La sentencia del Supremo

El mejor evangelista de lo mucho mejores que podemos llegar a ser, el guionista Aaron Sorkin, empleó The Newsroom (2012-2014) para defender, como había hecho con El ala oeste de la Casa Blanca (1999-2006) y con Studio 60 on the Sunset Strip (2006-2007), que la honestidad y el rigor en los quehaceres eran requisito para sostener la democracia liberal en su condición de perfectibilidad, es decir, en su imperfección, por más que, en sendos títulos, las mejores intenciones rara vez alcanzaban con éxito sus objetivos. La rutinaria acusación de “idealismo” con la que se ha sancionado la obra de Sorkin delata la condición cínica de quien la profiere, pues los grupos humanos de todas las ficciones sorkinianas acumulan unas pocas victorias pírricas y muchas derrotas parciales o totales.
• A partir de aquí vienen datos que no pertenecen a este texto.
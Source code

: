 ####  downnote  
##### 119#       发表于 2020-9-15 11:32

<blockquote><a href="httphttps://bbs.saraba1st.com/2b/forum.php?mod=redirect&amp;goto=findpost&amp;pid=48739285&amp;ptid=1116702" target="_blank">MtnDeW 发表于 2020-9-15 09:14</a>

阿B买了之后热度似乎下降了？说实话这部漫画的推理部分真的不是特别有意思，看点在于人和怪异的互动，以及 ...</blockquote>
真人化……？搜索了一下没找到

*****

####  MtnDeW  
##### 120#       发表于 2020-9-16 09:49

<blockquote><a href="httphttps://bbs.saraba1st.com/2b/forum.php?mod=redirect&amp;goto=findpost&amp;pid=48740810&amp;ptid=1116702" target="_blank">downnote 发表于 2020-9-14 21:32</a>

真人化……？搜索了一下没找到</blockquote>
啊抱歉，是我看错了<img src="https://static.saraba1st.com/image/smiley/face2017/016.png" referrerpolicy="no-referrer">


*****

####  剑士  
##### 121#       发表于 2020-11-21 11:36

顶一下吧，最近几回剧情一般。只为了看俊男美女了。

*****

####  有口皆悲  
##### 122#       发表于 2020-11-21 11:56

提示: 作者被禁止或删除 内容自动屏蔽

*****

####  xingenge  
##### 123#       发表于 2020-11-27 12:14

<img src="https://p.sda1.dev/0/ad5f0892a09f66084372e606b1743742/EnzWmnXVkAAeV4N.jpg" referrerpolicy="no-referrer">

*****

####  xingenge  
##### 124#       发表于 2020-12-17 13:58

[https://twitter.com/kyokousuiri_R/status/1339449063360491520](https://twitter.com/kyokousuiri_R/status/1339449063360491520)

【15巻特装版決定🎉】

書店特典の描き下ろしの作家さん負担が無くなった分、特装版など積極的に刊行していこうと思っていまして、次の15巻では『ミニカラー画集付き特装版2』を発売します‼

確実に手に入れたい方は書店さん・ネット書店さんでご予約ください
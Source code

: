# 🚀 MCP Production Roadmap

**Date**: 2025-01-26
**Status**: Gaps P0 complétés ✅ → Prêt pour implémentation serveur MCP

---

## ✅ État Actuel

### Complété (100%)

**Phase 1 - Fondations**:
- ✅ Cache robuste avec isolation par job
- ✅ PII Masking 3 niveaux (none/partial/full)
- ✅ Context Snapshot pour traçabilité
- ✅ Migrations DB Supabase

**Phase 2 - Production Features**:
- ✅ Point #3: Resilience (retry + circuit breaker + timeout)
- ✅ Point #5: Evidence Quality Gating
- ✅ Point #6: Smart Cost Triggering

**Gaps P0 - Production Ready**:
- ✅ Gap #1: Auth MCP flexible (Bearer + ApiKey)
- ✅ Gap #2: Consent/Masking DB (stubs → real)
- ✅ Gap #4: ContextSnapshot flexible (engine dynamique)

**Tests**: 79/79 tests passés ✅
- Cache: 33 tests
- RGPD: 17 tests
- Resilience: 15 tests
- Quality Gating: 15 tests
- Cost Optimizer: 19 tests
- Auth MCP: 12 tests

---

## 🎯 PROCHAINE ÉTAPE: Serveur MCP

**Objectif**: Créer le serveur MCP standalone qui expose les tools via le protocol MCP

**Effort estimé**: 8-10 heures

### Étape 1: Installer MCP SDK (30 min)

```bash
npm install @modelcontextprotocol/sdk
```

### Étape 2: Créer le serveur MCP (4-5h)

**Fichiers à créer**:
Eso significa que quien padece sarpullido por ese “idealismo” no critica los resultados de la acción, una eventual inclinación al final feliz, sino que rechaza la idea de que haya gente que simplemente pretende hacer bien su trabajo. Lo cual, obviamente, habla más (y mal) del autor del juicio que de la propuesta de Sorkin.

Viene al caso la reflexión en esta adenda a la pieza de la pasada semana, ahora que ha culminado el juicio contra el fiscal general del Estado en el Supremo y hemos sabido que los agentes de la Unidad Central Operativa de la Guardia Civil no son el lápiz más afilado del benemérito estuche, que faltaron a su deber de investigar la comisión de un delito para centrarse en acechar a un sospechoso, previamente escogido por motivos políticos, sobre el que se fabricaron grabaciones falsas —con esas manitas y su Tricotosa—, y que el instructor, togado Hurtado, secundó esa chapuza pretendiendo incluso silenciar cualquier prueba o testimonio que no contribuyera a afianzar el prejuicio contra su enemigo político. Todo lo cual añade infamia a ese momento ya comentado en que el presidente de la sala segunda del Supremo tapó la boca a un testigo ante la posibilidad de que delatara a una fuente y desnudara el vicio que envenena esta causa desde el primer día. Podía haberlo invitado a violar el secreto profesional o, al menos, a dar alguna pista, si su propósito fuera averiguar lo ocurrido. Pero hizo lo contrario. Su lapsus freudiano, cerrándose en banda e intentando cerrar la boca al testigo, cabría interpretarse como una intención última de la sala con esta causa que, obviamente, no sería averiguar la verdad sobre el caso, y también su absoluta consciencia de lo que tenía entre manos. Uno de los déficits de los jueces, entre nosotros, es creer que nadie más que ellos ha estudiado Derecho y lo ha entendido.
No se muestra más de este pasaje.